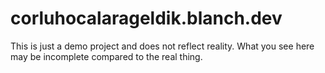 # corluhocalarageldik.blanch.dev

This is just a demo project and does not reflect reality. What you see here may be incomplete compared to the real thing.

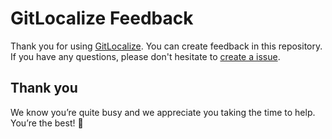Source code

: # GitLocalize Feedback

Thank you for using [GitLocalize](https://gitlocalize.com/). You can create feedback in this repository. If you have any questions, please don't hesitate to [create a issue](https://github.com/gitlocalize/feedback/issues/new).

## Thank you

We know you’re quite busy and we appreciate you taking the time to help. You’re the best! :100:
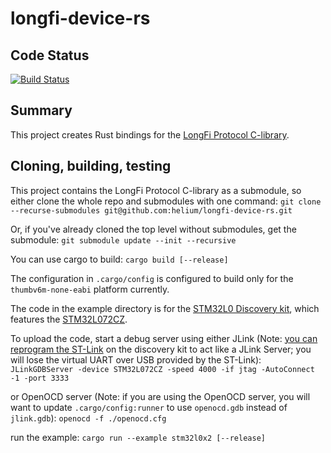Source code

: # longfi-device-rs

## Code Status

[![Build Status](https://travis-ci.com/helium/longfi-device.svg?token=35YrBmyVB8LNrXzjrRop&branch=master)](https://travis-ci.com/helium/longfi-device-rs)


## Summary

This project creates Rust bindings for the [LongFi Protocol C-library](https://github.com/helium/longfi-device).

## Cloning, building, testing

This project contains the LongFi Protocol C-library as a submodule, so either clone the whole repo and submodules with one command:
	`git clone --recurse-submodules git@github.com:helium/longfi-device-rs.git`

Or, if you've already cloned the top level without submodules, get the submodule:
	`git submodule update --init --recursive`

You can use cargo to build:
	`cargo build [--release]`

The configuration in `.cargo/config` is configured to build only for the `thumbv6m-none-eabi` platform currently.

The code in the example directory is for the [STM32L0 Discovery kit](https://www.st.com/en/evaluation-tools/b-l072z-lrwan1.html), which features the [STM32L072CZ](https://www.st.com/en/microcontrollers-microprocessors/stm32l072cz.html).

To upload the code, start a debug server using either JLink (Note: [you can reprogram the ST-Link](https://www.segger.com/products/debug-probes/j-link/models/other-j-links/st-link-on-board/) on the discovery kit to act like a JLink Server; you will lose the virtual UART over USB provided by the ST-Link):
	`JLinkGDBServer -device STM32L072CZ -speed 4000 -if jtag -AutoConnect -1 -port 3333`

or OpenOCD server (Note: if you are using the OpenOCD server, you will want to update `.cargo/config:runner` to use `openocd.gdb` instead of `jlink.gdb`):
	`openocd -f ./openocd.cfg`

run the example:
	`cargo run --example stm32l0x2 [--release]`

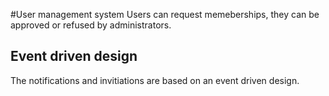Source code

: #User management system
Users can request memeberships, they can be approved or refused by administrators. 

## Event driven design
The notifications and invitiations are based on an event driven design. 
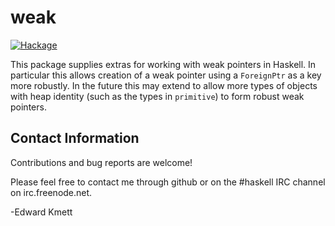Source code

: weak
====

[![Hackage](https://img.shields.io/hackage/v/weak.svg)](https://hackage.haskell.org/package/weak)

This package supplies extras for working with weak pointers in Haskell. In particular this
allows creation of a weak pointer using a `ForeignPtr` as a key more robustly. In the future
this may extend to allow more types of objects with heap identity (such as the types in
`primitive`) to form robust weak pointers.

Contact Information
-------------------

Contributions and bug reports are welcome!

Please feel free to contact me through github or on the #haskell IRC channel on irc.freenode.net.

-Edward Kmett

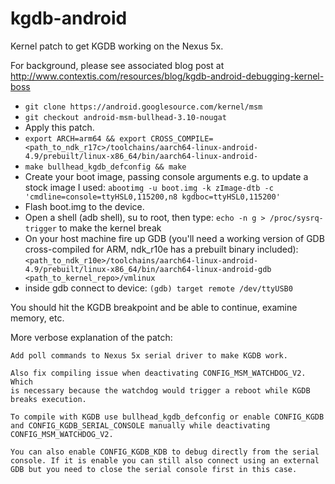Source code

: # kgdb-android

Kernel patch to get KGDB working on the Nexus 5x.

For background, please see associated blog post at http://www.contextis.com/resources/blog/kgdb-android-debugging-kernel-boss

- `git clone https://android.googlesource.com/kernel/msm`
- `git checkout android-msm-bullhead-3.10-nougat`
- Apply this patch.
- `export ARCH=arm64 && export CROSS_COMPILE=<path_to_ndk_r17c>/toolchains/aarch64-linux-android-4.9/prebuilt/linux-x86_64/bin/aarch64-linux-android-`
- `make bullhead_kgdb_defconfig && make`
- Create your boot image, passing console arguments e.g. to update a stock image I used: `abootimg -u boot.img -k zImage-dtb -c 'cmdline=console=ttyHSL0,115200,n8 kgdboc=ttyHSL0,115200'`
- Flash boot.img to the device.
- Open a shell (adb shell), su to root, then type: `echo -n g > /proc/sysrq-trigger` to make the kernel break
- On your host machine fire up GDB (you'll need a working version of GDB cross-compiled for ARM, ndk_r10e has a prebuilt binary included): `<path_to_ndk_r10e>/toolchains/aarch64-linux-android-4.9/prebuilt/linux-x86_64/bin/aarch64-linux-android-gdb <path_to_kernel_repo>/vmlinux`
- inside gdb connect to device: `(gdb) target remote /dev/ttyUSB0`

You should hit the KGDB breakpoint and be able to continue, examine memory, etc.

More verbose explanation of the patch:

    Add poll commands to Nexus 5x serial driver to make KGDB work.
    
    Also fix compiling issue when deactivating CONFIG_MSM_WATCHDOG_V2. Which
    is necessary because the watchdog would trigger a reboot while KGDB
    breaks execution.
    
    To compile with KGDB use bullhead_kgdb_defconfig or enable CONFIG_KGDB
    and CONFIG_KGDB_SERIAL_CONSOLE manually while deactivating
    CONFIG_MSM_WATCHDOG_V2.
    
    You can also enable CONFIG_KGDB_KDB to debug directly from the serial
    console. If it is enable you can still also connect using an external
    GDB but you need to close the serial console first in this case.
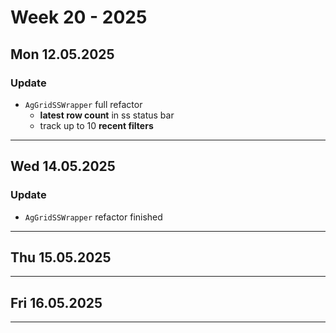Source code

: # Week 20 - 2025


## Mon 12.05.2025

### Update 
- `AgGridSSWrapper` full refactor
  - **latest row count** in ss status bar
  - track up to 10 **recent filters**
---


## Wed 14.05.2025

### Update
- `AgGridSSWrapper` refactor finished

---


## Thu 15.05.2025


---


## Fri 16.05.2025


---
══════════════════════════════
**Goal of the exercise:** Could you output the full set of entries exactly, skipping every picture?

**Solution to this problem:**
 # corluhocalarageldik.blanch.dev

This is just a demo project and does not reflect reality. What you see here may be incomplete compared to the real thing.

Source code

: # GitLocalize Feedback

Thank you for using [GitLocalize](https://gitlocalize.com/). You can create feedback in this repository. If you have any questions, please don't hesitate to [create a issue](https://github.com/gitlocalize/feedback/issues/new).

## Thank you

We know you’re quite busy and we appreciate you taking the time to help. You’re the best! :100:
Source code

: # longfi-device-rs

## Code Status

[![Build Status](https://travis-ci.com/helium/longfi-device.svg?token=35YrBmyVB8LNrXzjrRop&branch=master)](https://travis-ci.com/helium/longfi-device-rs)


## Summary

This project creates Rust bindings for the [LongFi Protocol C-library](https://github.com/helium/longfi-device).

## Cloning, building, testing

This project contains the LongFi Protocol C-library as a submodule, so either clone the whole repo and submodules with one command:
	`git clone --recurse-submodules git@github.com:helium/longfi-device-rs.git`

Or, if you've already cloned the top level without submodules, get the submodule:
	`git submodule update --init --recursive`

You can use cargo to build:
	`cargo build [--release]`

The configuration in `.cargo/config` is configured to build only for the `thumbv6m-none-eabi` platform currently.

The code in the example directory is for the [STM32L0 Discovery kit](https://www.st.com/en/evaluation-tools/b-l072z-lrwan1.html), which features the [STM32L072CZ](https://www.st.com/en/microcontrollers-microprocessors/stm32l072cz.html).

To upload the code, start a debug server using either JLink (Note: [you can reprogram the ST-Link](https://www.segger.com/products/debug-probes/j-link/models/other-j-links/st-link-on-board/) on the discovery kit to act like a JLink Server; you will lose the virtual UART over USB provided by the ST-Link):
	`JLinkGDBServer -device STM32L072CZ -speed 4000 -if jtag -AutoConnect -1 -port 3333`

or OpenOCD server (Note: if you are using the OpenOCD server, you will want to update `.cargo/config:runner` to use `openocd.gdb` instead of `jlink.gdb`):
	`openocd -f ./openocd.cfg`

run the example:
	`cargo run --example stm32l0x2 [--release]`

Source code

: #User management system
Users can request memeberships, they can be approved or refused by administrators. 

## Event driven design
The notifications and invitiations are based on an event driven design. 
Source code

: weak
====

[![Hackage](https://img.shields.io/hackage/v/weak.svg)](https://hackage.haskell.org/package/weak)

This package supplies extras for working with weak pointers in Haskell. In particular this
allows creation of a weak pointer using a `ForeignPtr` as a key more robustly. In the future
this may extend to allow more types of objects with heap identity (such as the types in
`primitive`) to form robust weak pointers.

Contact Information
-------------------

Contributions and bug reports are welcome!

Please feel free to contact me through github or on the #haskell IRC channel on irc.freenode.net.

-Edward Kmett

Source code

: # kgdb-android

Kernel patch to get KGDB working on the Nexus 5x.

For background, please see associated blog post at http://www.contextis.com/resources/blog/kgdb-android-debugging-kernel-boss

- `git clone https://android.googlesource.com/kernel/msm`
- `git checkout android-msm-bullhead-3.10-nougat`
- Apply this patch.
- `export ARCH=arm64 && export CROSS_COMPILE=<path_to_ndk_r17c>/toolchains/aarch64-linux-android-4.9/prebuilt/linux-x86_64/bin/aarch64-linux-android-`
- `make bullhead_kgdb_defconfig && make`
- Create your boot image, passing console arguments e.g. to update a stock image I used: `abootimg -u boot.img -k zImage-dtb -c 'cmdline=console=ttyHSL0,115200,n8 kgdboc=ttyHSL0,115200'`
- Flash boot.img to the device.
- Open a shell (adb shell), su to root, then type: `echo -n g > /proc/sysrq-trigger` to make the kernel break
- On your host machine fire up GDB (you'll need a working version of GDB cross-compiled for ARM, ndk_r10e has a prebuilt binary included): `<path_to_ndk_r10e>/toolchains/aarch64-linux-android-4.9/prebuilt/linux-x86_64/bin/aarch64-linux-android-gdb <path_to_kernel_repo>/vmlinux`
- inside gdb connect to device: `(gdb) target remote /dev/ttyUSB0`

You should hit the KGDB breakpoint and be able to continue, examine memory, etc.

More verbose explanation of the patch:

    Add poll commands to Nexus 5x serial driver to make KGDB work.
    
    Also fix compiling issue when deactivating CONFIG_MSM_WATCHDOG_V2. Which
    is necessary because the watchdog would trigger a reboot while KGDB
    breaks execution.
    
    To compile with KGDB use bullhead_kgdb_defconfig or enable CONFIG_KGDB
    and CONFIG_KGDB_SERIAL_CONSOLE manually while deactivating
    CONFIG_MSM_WATCHDOG_V2.
    
    You can also enable CONFIG_KGDB_KDB to debug directly from the serial
    console. If it is enable you can still also connect using an external
    GDB but you need to close the serial console first in this case.
Source code

: # Week 20 - 2025


## Mon 12.05.2025

### Update 
- `AgGridSSWrapper` full refactor
  - **latest row count** in ss status bar
  - track up to 10 **recent filters**
---


## Wed 14.05.2025

### Update
- `AgGridSSWrapper` refactor finished

---


## Thu 15.05.2025


---


## Fri 16.05.2025


---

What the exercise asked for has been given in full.